GEGEN DEN STURM

»Willkommen, meine Herren. General Poulder, General Kroy. Bethod hat sich bis an die Weißflut zurückgezogen, und es ist unwahrscheinlich, dass sich ihm für einen Angriff ein günstigeres Gelände bieten wird.« Burr zog scharf die Luft ein und ließ einen ernsten Blick über die Versammlung schweifen. »Ich halte es für sehr gut möglich, dass wir morgen eine Schlacht schlagen werden.«

»Großartig!«, rief Poulder und klatschte sich vor Begeisterung auf die Schenkel.

»Meine Männer sind bereit«, bemerkte Kroy nüchtern und hob sein Kinn um einen genau berechneten Zoll. Die zwei Generäle und die zahlreichen Mitglieder ihres jeweiligen Stabs bedachten einander quer durch Burrs großes Zelt mit feindseligen Blicken, wobei jeder Einzelne entschlossen schien, kampflustiger zu wirken als sein Gegenüber. Wests Lippen kräuselten sich, als er ihnen zusah. Zwei Kinderbanden auf einem Schulhof hätten sich kaum weniger unreif verhalten können.

Burr hob die Augenbrauen und beugte sich über seine Karten. »Glücklicherweise haben die Baumeister, die damals die Festung von Dunbrec errichteten, auch die Umgebung in allen Einzelheiten erfasst.
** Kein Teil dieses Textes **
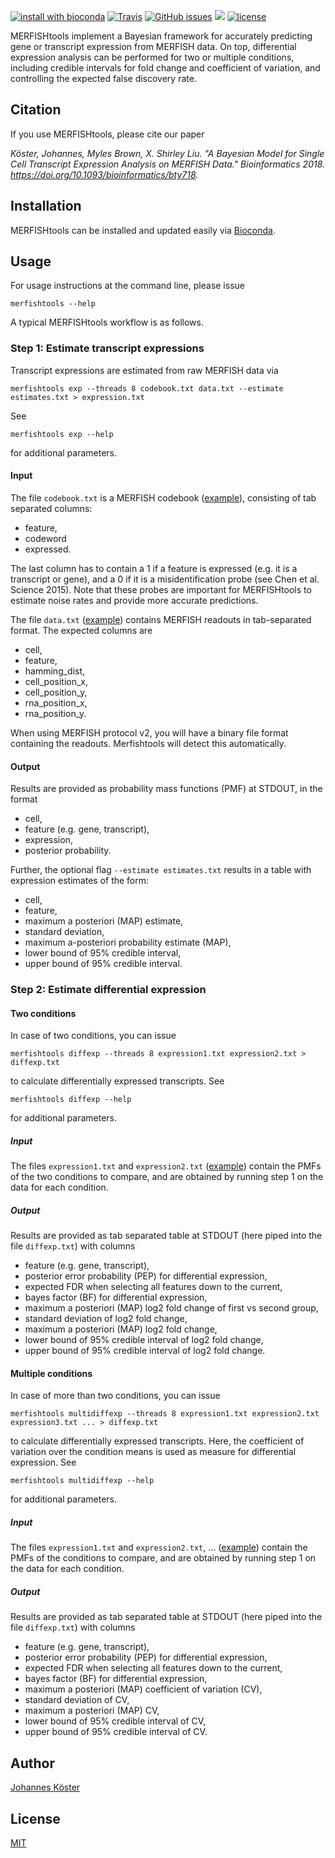 [![install with bioconda](https://img.shields.io/badge/install%20with-bioconda-brightgreen.svg?style=flat-square)](http://bioconda.github.io/recipes/merfishtools/README.html)
[![Travis](https://img.shields.io/travis/merfishtools/merfishtools.svg?style=flat-square)](https://travis-ci.org/merfishtools/merfishtools)
[![GitHub issues](https://img.shields.io/github/issues/merfishtools/merfishtools.svg?style=flat-square)](https://github.com/merfishtools/merfishtools/issues)
[![](https://img.shields.io/github/issues-pr-raw/merfishtools/merfishtools.svg?style=flat-square)](https://github.com/merfishtools/merfishtools/pulls)
[![license](https://img.shields.io/github/license/merfishtools/merfishtools.svg?style=flat-square)](https://github.com/merfishtools/merfishtools/blob/master/LICENSE.md)


MERFISHtools implement a Bayesian framework for accurately predicting gene or transcript expression from MERFISH data.
On top, differential expression analysis can be performed for two or multiple conditions, including credible intervals for fold change and coefficient of variation, and controlling the expected false discovery rate.

## Citation

If you use MERFISHtools, please cite our paper

*Köster, Johannes, Myles Brown, X. Shirley Liu. "A Bayesian Model for Single Cell Transcript Expression Analysis on MERFISH Data." Bioinformatics 2018. https://doi.org/10.1093/bioinformatics/bty718.*

## Installation

MERFISHtools can be installed and updated easily via [Bioconda](http://bioconda.github.io/recipes/merfishtools/README.html).

## Usage

For usage instructions at the command line, please issue

    merfishtools --help

A typical MERFISHtools workflow is as follows.

### Step 1: Estimate transcript expressions
Transcript expressions are estimated from raw MERFISH data via

    merfishtools exp --threads 8 codebook.txt data.txt --estimate estimates.txt > expression.txt
    
See

    merfishtools exp --help

for additional parameters.

#### Input

The file `codebook.txt` is a MERFISH codebook ([example](https://github.com/merfishtools/merfishtools-evaluation/raw/master/codebook/140genesData.1.txt)), consisting of tab separated columns: 

* feature,
* codeword
* expressed.

The last column has to contain a 1 if a feature is expressed (e.g. it is a transcript or gene), and a 0 if it is a misidentification probe (see Chen et al. Science 2015). Note that these probes are important for MERFISHtools to estimate noise rates and provide more accurate predictions.

The file `data.txt` ([example](https://github.com/merfishtools/merfishtools-evaluation/raw/master/data/140genesData.1.all.txt)) contains MERFISH readouts in tab-separated format. The expected columns are

* cell,
* feature,
* hamming_dist,
* cell_position_x,
* cell_position_y,
* rna_position_x,
* rna_position_y.

When using MERFISH protocol v2, you will have a binary file format containing the readouts. Merfishtools will detect this automatically.

#### Output

Results are provided as probability mass functions (PMF) at STDOUT, in the format

* cell,
* feature (e.g. gene, transcript),
* expression,
* posterior probability.

Further, the optional flag `--estimate estimates.txt` results in a table with expression estimates of the form:

* cell,
* feature,
* maximum a posteriori (MAP) estimate,
* standard deviation,
* maximum a-posteriori probability estimate (MAP),
* lower bound of 95% credible interval,
* upper bound of 95% credible interval.

### Step 2: Estimate differential expression

#### Two conditions

In case of two conditions, you can issue

    merfishtools diffexp --threads 8 expression1.txt expression2.txt > diffexp.txt
 
to calculate differentially expressed transcripts.
See

    merfishtools diffexp --help

for additional parameters.

##### Input

The files `expression1.txt` and `expression2.txt` ([example](https://github.com/merfishtools/merfishtools-evaluation/raw/master/expressions/140genesData.1.all.default.txt)) contain the PMFs of the two conditions to compare, and are obtained by running step 1 on the data for each condition.

##### Output

Results are provided as tab separated table at STDOUT (here piped into the file `diffexp.txt`) with columns

* feature (e.g. gene, transcript),
* posterior error probability (PEP) for differential expression,
* expected FDR when selecting all features down to the current,
* bayes factor (BF) for differential expression,
* maximum a posteriori (MAP) log2 fold change of first vs second group,
* standard deviation of log2 fold change,
* maximum a posteriori (MAP) log2 fold change,
* lower bound of 95% credible interval of log2 fold change,
* upper bound of 95% credible interval of log2 fold change.

#### Multiple conditions

In case of more than two conditions, you can issue

    merfishtools multidiffexp --threads 8 expression1.txt expression2.txt expression3.txt ... > diffexp.txt
 
to calculate differentially expressed transcripts. Here, the coefficient of variation over the condition means is used as measure for differential expression. See

    merfishtools multidiffexp --help

for additional parameters.

##### Input

The files `expression1.txt` and `expression2.txt`, ... ([example](https://github.com/merfishtools/merfishtools-evaluation/raw/master/expressions/140genesData.1.all.default.txt)) contain the PMFs of the conditions to compare, and are obtained by running step 1 on the data for each condition.

##### Output

Results are provided as tab separated table at STDOUT (here piped into the file `diffexp.txt`) with columns

* feature (e.g. gene, transcript),
* posterior error probability (PEP) for differential expression,
* expected FDR when selecting all features down to the current,
* bayes factor (BF) for differential expression,
* maximum a posteriori (MAP) coefficient of variation (CV),
* standard deviation of CV,
* maximum a posteriori (MAP) CV,
* lower bound of 95% credible interval of CV,
* upper bound of 95% credible interval of CV.



## Author
[Johannes Köster](https://johanneskoester.bitbucket.org)

## License

[MIT](https://github.com/merfishtools/merfishtools/blob/master/LICENSE.md)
Wir besitzen einige höchst genaue Karten über das Land rund herum. Zudem ist kürzlich eine Gruppe Nordmänner zu uns übergelaufen, die uns mit wichtigen Informationen über Bethods Truppenstärke, seine Position und seine Absichten versorgen konnte.«

»Wieso sollten wir diesen nordländischen Hunden Glauben schenken«, erklärte General Kroy abfällig, »die offenbar nicht einmal ihrem eigenen König die Treue halten?«

»Wenn Prinz Ladisla mehr auf sie gehört hätte«, warf West grimmig ein, »dann wäre er vielleicht noch unter uns. Ebenso wie seine Division.« General Poulder lachte schadenfroh in sich hinein, und sein Stab tat es ihm gleich. Wie zu erwarten, war Kroy weniger entzückt. Er schickte West einen tödlichen Blick, den der Oberst mit eisigem Starren parierte.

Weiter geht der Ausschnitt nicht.